[About this task] Word for word, reproduce each of the entries.

Top of Supplied information

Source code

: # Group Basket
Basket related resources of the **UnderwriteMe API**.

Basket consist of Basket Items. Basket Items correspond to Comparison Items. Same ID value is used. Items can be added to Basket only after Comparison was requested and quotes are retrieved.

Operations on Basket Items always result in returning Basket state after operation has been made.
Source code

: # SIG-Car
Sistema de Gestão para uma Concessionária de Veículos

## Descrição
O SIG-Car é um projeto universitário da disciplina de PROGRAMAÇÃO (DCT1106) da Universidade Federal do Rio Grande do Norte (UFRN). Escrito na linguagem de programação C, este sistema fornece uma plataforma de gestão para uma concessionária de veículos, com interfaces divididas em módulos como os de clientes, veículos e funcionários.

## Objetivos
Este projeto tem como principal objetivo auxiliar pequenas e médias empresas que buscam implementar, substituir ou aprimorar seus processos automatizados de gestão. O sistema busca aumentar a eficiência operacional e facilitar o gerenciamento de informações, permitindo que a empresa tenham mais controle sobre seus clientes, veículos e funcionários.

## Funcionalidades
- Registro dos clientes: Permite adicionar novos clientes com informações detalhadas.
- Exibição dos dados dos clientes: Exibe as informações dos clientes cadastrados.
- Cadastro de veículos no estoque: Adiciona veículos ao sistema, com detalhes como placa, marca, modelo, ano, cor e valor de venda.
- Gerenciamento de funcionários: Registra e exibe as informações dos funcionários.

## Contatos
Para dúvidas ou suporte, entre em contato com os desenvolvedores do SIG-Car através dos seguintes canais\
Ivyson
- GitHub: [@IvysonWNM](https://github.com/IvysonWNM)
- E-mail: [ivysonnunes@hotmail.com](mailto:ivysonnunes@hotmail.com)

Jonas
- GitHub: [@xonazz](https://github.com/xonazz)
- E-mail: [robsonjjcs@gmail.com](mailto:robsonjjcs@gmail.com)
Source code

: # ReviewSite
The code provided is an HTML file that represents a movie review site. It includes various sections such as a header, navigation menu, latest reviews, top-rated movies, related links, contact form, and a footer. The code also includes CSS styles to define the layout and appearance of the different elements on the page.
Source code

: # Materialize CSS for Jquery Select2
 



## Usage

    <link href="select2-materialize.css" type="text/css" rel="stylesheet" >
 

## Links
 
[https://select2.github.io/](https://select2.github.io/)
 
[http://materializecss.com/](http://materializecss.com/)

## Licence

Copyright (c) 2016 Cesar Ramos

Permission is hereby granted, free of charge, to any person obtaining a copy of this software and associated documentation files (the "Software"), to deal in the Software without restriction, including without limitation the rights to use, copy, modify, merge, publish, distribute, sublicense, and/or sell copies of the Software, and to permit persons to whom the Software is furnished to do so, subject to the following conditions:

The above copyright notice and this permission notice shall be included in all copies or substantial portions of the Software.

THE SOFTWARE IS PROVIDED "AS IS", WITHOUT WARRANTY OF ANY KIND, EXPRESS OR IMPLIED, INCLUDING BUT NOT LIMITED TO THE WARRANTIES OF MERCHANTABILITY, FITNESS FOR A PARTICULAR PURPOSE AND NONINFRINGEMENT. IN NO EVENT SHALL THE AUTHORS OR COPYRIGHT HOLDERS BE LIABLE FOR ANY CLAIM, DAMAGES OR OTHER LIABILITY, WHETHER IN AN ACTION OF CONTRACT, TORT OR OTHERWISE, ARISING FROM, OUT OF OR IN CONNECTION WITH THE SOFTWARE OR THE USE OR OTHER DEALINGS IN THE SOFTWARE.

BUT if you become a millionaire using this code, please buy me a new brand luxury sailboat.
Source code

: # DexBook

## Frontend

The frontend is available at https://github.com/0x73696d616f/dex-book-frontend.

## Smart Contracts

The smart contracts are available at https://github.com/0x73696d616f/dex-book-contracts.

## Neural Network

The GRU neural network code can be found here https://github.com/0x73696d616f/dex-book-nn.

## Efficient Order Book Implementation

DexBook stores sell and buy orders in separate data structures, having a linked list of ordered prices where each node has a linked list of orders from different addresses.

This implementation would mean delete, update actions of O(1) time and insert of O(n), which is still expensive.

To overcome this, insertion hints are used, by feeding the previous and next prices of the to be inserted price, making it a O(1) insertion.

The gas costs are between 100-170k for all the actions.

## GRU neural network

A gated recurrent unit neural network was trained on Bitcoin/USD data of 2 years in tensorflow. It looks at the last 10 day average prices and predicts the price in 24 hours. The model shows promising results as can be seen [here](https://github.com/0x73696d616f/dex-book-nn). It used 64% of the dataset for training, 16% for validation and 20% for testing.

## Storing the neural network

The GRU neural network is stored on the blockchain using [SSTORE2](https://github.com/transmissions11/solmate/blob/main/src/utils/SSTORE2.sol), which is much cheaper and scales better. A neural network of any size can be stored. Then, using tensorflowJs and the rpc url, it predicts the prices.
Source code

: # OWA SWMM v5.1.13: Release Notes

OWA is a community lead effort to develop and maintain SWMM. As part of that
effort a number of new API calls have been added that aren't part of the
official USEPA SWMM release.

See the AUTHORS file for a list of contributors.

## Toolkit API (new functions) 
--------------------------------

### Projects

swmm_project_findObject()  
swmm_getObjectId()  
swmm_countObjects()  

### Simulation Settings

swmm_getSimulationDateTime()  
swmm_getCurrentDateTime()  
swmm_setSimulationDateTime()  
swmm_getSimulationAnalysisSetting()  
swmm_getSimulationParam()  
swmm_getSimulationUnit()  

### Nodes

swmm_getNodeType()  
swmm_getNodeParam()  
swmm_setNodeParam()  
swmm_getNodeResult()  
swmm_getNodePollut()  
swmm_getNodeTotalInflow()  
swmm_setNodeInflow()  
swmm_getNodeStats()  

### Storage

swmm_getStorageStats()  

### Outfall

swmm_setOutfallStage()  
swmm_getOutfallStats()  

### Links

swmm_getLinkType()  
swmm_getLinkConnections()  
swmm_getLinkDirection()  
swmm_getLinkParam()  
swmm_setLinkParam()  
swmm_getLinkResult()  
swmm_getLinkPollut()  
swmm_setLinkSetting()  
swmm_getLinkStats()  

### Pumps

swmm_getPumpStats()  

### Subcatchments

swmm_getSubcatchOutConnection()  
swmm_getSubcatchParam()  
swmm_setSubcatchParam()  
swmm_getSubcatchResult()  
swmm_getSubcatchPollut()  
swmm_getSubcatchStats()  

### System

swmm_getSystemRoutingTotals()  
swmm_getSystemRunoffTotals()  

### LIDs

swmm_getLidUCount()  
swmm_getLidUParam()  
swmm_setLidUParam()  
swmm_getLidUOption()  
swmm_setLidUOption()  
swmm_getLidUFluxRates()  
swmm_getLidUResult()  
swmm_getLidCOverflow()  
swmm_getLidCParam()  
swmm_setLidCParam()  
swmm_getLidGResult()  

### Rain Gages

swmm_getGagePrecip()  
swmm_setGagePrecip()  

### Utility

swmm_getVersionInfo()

Bottom of Supplied information

[The completed task]
Source code

: # Group Basket
Basket related resources of the **UnderwriteMe API**.

Basket consist of Basket Items. Basket Items correspond to Comparison Items. Same ID value is used. Items can be added to Basket only after Comparison was requested and quotes are retrieved.

Operations on Basket Items always result in returning Basket state after operation has been made.
Source code

: # SIG-Car
Sistema de Gestão para uma Concessionária de Veículos

## Descrição
O SIG-Car é um projeto universitário da disciplina de PROGRAMAÇÃO (DCT1106) da Universidade Federal do Rio Grande do Norte (UFRN). Escrito na linguagem de programação C, este sistema fornece uma plataforma de gestão para uma concessionária de veículos, com interfaces divididas em módulos como os de clientes, veículos e funcionários.

## Objetivos
Este projeto tem como principal objetivo auxiliar pequenas e médias empresas que buscam implementar, substituir ou aprimorar seus processos automatizados de gestão. O sistema busca aumentar a eficiência operacional e facilitar o gerenciamento de informações, permitindo que a empresa tenham mais controle sobre seus clientes, veículos e funcionários.

## Funcionalidades
- Registro dos clientes: Permite adicionar novos clientes com informações detalhadas.
- Exibição dos dados dos clientes: Exibe as informações dos clientes cadastrados.
- Cadastro de veículos no estoque: Adiciona veículos ao sistema, com detalhes como placa, marca, modelo, ano, cor e valor de venda.
- Gerenciamento de funcionários: Registra e exibe as informações dos funcionários.

## Contatos
Para dúvidas ou suporte, entre em contato com os desenvolvedores do SIG-Car através dos seguintes canais\
Ivyson
- GitHub: [@IvysonWNM](https://github.com/IvysonWNM)
- E-mail: [ivysonnunes@hotmail.com](mailto:ivysonnunes@hotmail.com)

Jonas
- GitHub: [@xonazz](https://github.com/xonazz)
- E-mail: [robsonjjcs@gmail.com](mailto:robsonjjcs@gmail.com)
Source code

: # ReviewSite
The code provided is an HTML file that represents a movie review site. It includes various sections such as a header, navigation menu, latest reviews, top-rated movies, related links, contact form, and a footer. The code also includes CSS styles to define the layout and appearance of the different elements on the page.
Source code

: # Materialize CSS for Jquery Select2
 



## Usage

    <link href="select2-materialize.css" type="text/css" rel="stylesheet" >
 

## Links
 
[https://select2.github.io/](https://select2.github.io/)
 
[http://materializecss.com/](http://materializecss.com/)

## Licence

Copyright (c) 2016 Cesar Ramos

Permission is hereby granted, free of charge, to any person obtaining a copy of this software and associated documentation files (the "Software"), to deal in the Software without restriction, including without limitation the rights to use, copy, modify, merge, publish, distribute, sublicense, and/or sell copies of the Software, and to permit persons to whom the Software is furnished to do so, subject to the following conditions:

The above copyright notice and this permission notice shall be included in all copies or substantial portions of the Software.

THE SOFTWARE IS PROVIDED "AS IS", WITHOUT WARRANTY OF ANY KIND, EXPRESS OR IMPLIED, INCLUDING BUT NOT LIMITED TO THE WARRANTIES OF MERCHANTABILITY, FITNESS FOR A PARTICULAR PURPOSE AND NONINFRINGEMENT. IN NO EVENT SHALL THE AUTHORS OR COPYRIGHT HOLDERS BE LIABLE FOR ANY CLAIM, DAMAGES OR OTHER LIABILITY, WHETHER IN AN ACTION OF CONTRACT, TORT OR OTHERWISE, ARISING FROM, OUT OF OR IN CONNECTION WITH THE SOFTWARE OR THE USE OR OTHER DEALINGS IN THE SOFTWARE.

BUT if you become a millionaire using this code, please buy me a new brand luxury sailboat.
Source code

: # DexBook

## Frontend

The frontend is available at https://github.com/0x73696d616f/dex-book-frontend.

## Smart Contracts

The smart contracts are available at https://github.com/0x73696d616f/dex-book-contracts.

## Neural Network

The GRU neural network code can be found here https://github.com/0x73696d616f/dex-book-nn.

## Efficient Order Book Implementation

DexBook stores sell and buy orders in separate data structures, having a linked list of ordered prices where each node has a linked list of orders from different addresses.

This implementation would mean delete, update actions of O(1) time and insert of O(n), which is still expensive.

To overcome this, insertion hints are used, by feeding the previous and next prices of the to be inserted price, making it a O(1) insertion.

The gas costs are between 100-170k for all the actions.

## GRU neural network

A gated recurrent unit neural network was trained on Bitcoin/USD data of 2 years in tensorflow. It looks at the last 10 day average prices and predicts the price in 24 hours. The model shows promising results as can be seen [here](https://github.com/0x73696d616f/dex-book-nn). It used 64% of the dataset for training, 16% for validation and 20% for testing.

## Storing the neural network

The GRU neural network is stored on the blockchain using [SSTORE2](https://github.com/transmissions11/solmate/blob/main/src/utils/SSTORE2.sol), which is much cheaper and scales better. A neural network of any size can be stored. Then, using tensorflowJs and the rpc url, it predicts the prices.
Source code

: # OWA SWMM v5.1.13: Release Notes

OWA is a community lead effort to develop and maintain SWMM. As part of that
effort a number of new API calls have been added that aren't part of the
official USEPA SWMM release.

See the AUTHORS file for a list of contributors.

## Toolkit API (new functions) 
--------------------------------

### Projects

swmm_project_findObject()  
swmm_getObjectId()  
swmm_countObjects()  

### Simulation Settings

swmm_getSimulationDateTime()  
swmm_getCurrentDateTime()  
swmm_setSimulationDateTime()  
swmm_getSimulationAnalysisSetting()  
swmm_getSimulationParam()  
swmm_getSimulationUnit()  

### Nodes

swmm_getNodeType()  
swmm_getNodeParam()  
swmm_setNodeParam()  
swmm_getNodeResult()  
swmm_getNodePollut()  
swmm_getNodeTotalInflow()  
swmm_setNodeInflow()  
swmm_getNodeStats()  

### Storage

swmm_getStorageStats()  

### Outfall

swmm_setOutfallStage()  
swmm_getOutfallStats()  

### Links

swmm_getLinkType()  
swmm_getLinkConnections()  
swmm_getLinkDirection()  
swmm_getLinkParam()  
swmm_setLinkParam()  
swmm_getLinkResult()  
swmm_getLinkPollut()  
swmm_setLinkSetting()  
swmm_getLinkStats()  

### Pumps

swmm_getPumpStats()  

### Subcatchments

swmm_getSubcatchOutConnection()  
swmm_getSubcatchParam()  
swmm_setSubcatchParam()  
swmm_getSubcatchResult()  
swmm_getSubcatchPollut()  
swmm_getSubcatchStats()  

### System

swmm_getSystemRoutingTotals()  
swmm_getSystemRunoffTotals()  

### LIDs

swmm_getLidUCount()  
swmm_getLidUParam()  
swmm_setLidUParam()  
swmm_getLidUOption()  
swmm_setLidUOption()  
swmm_getLidUFluxRates()  
swmm_getLidUResult()  
swmm_getLidCOverflow()  
swmm_getLidCParam()  
swmm_setLidCParam()  
swmm_getLidGResult()  

### Rain Gages

swmm_getGagePrecip()  
swmm_setGagePrecip()  

### Utility

swmm_getVersionInfo()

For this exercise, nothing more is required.